I am not an actual owner but my bother has been for many years. He has been using several older model PowaBykes to get around due to mobility problems. 

As an engineer, I have been looking after and maintaining them for him, having gained a wealth of information from the PowaByke website.

Recently an opportunity arose to purchase second hand something quite different for my brother. This is, I believe called a Wuxing H T-268. It is modelled more to look like petrol powered moped.

Of course I have quickly discovered there is a huge difference between the powabyke and this one and feel I need a little help. My brother has found it is slower and does not have the same range as his old bike even though this has new batteries in it. 

I have looked on line but can't find an actual website for the bike. I did find a couple of links to suppliers and have emailed them but had no answers.

I am hoping someone here has some expert knowledge on this bike. If you do, please help !

Specifically I was initially wondering the following:-

+ What should the maximum speed be and can it be adjusted ? I know the weight it is carrying will have a bearing on this.

+ What should the range be like in miles ? Like above I know the weight makes a difference.

+ The batteries are lead acid. As an engineer I would say these need to be fully charged and discharged every time but I have read on some site they should be topped up as often as possible. Is that true?

+ Does anyone have or know where I could source a user manual and a service / technical manual like on the PowaByke website?

I am also having some specific issue with the batteries at the moment in that the charge does not last very long at all. In fact only around 3 to 4 miles.

I have done some tests and the charger seems fine putting out 42 volts when measured off load and 39 to 40 across the batteries when plugged in. There are three in total.

Having measured the batteries it looks like we have a bad one as two sit at 12.8 volts while one is at 10.4 

So it looks like I need to replace just the one battery.
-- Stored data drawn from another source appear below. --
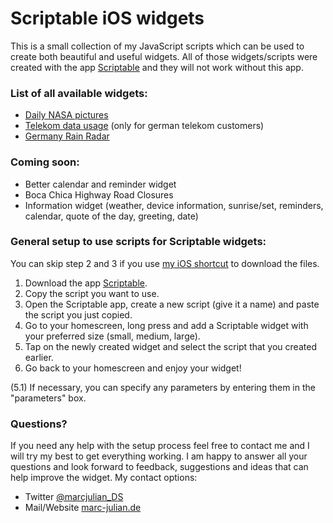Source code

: # Scriptable iOS widgets
This is a small collection of my JavaScript scripts which can be used to create both beautiful and useful widgets.
All of those widgets/scripts were created with the app <a href="https://scriptable.app/">Scriptable</a> and they will not work without this app.

### List of all available widgets:
- <a href="https://github.com/marcjulianschwarz/scriptable-widgets/tree/main/nasa-pictures">Daily NASA pictures</a>
- <a href="https://github.com/marcjulianschwarz/telekom-data-usage-widget">Telekom data usage</a> (only for german telekom customers)
- <a href="https://github.com/marcjulianschwarz/scriptable-widgets/tree/main/germany-rain-radar">Germany Rain Radar</a>

### Coming soon:
- Better calendar and reminder widget
- Boca Chica Highway Road Closures
- Information widget (weather, device information, sunrise/set, reminders, calendar, quote of the day, greeting, date)

### General setup to use scripts for Scriptable widgets:
You can skip step 2 and 3 if you use <a href="https://www.icloud.com/shortcuts/6ed2c6905d664447888fb5b4b10b92b9">my iOS shortcut</a> to download the files.

1. Download the app <a href="https://scriptable.app/">Scriptable</a>.
2. Copy the script you want to use.
3. Open the Scriptable app, create a new script (give it a name) and paste the script you just copied.
4. Go to your homescreen, long press and add a Scriptable widget with your preferred size (small, medium, large).
5. Tap on the newly created widget and select the script that you created earlier.
6. Go back to your homescreen and enjoy your widget!

(5.1) If necessary, you can specify any parameters by entering them in the "parameters" box.

### Questions?
If you need any help with the setup process feel free to contact me and I will try my best to get everything working.
I am happy to answer all your questions and look forward to feedback, suggestions and ideas that can help improve the widget.
My contact options:
- Twitter <a href="https://twitter.com/marcjulian_DS">@marcjulian_DS</a>
- Mail/Website <a href="https://www.marc-julian.de/">marc-julian.de</a>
I was thinking this because the batteries were all changed just over 6 month ago by the previous owner for new ones but it was then put into storage. It was not charged during this time and the batteries were left connected. I think therefore the charge has dropped so low it has damaged this one battery. 
Do you think this will be ok and also do you think the batteries fitted are the best ones for the job.They are 12V 12Ah as shown in the attached images. 

Thank you so much in advance and apologies for all the questions.

Your grateful new member 

Jonathan.


----------



## raleighnut (4 Aug 2015)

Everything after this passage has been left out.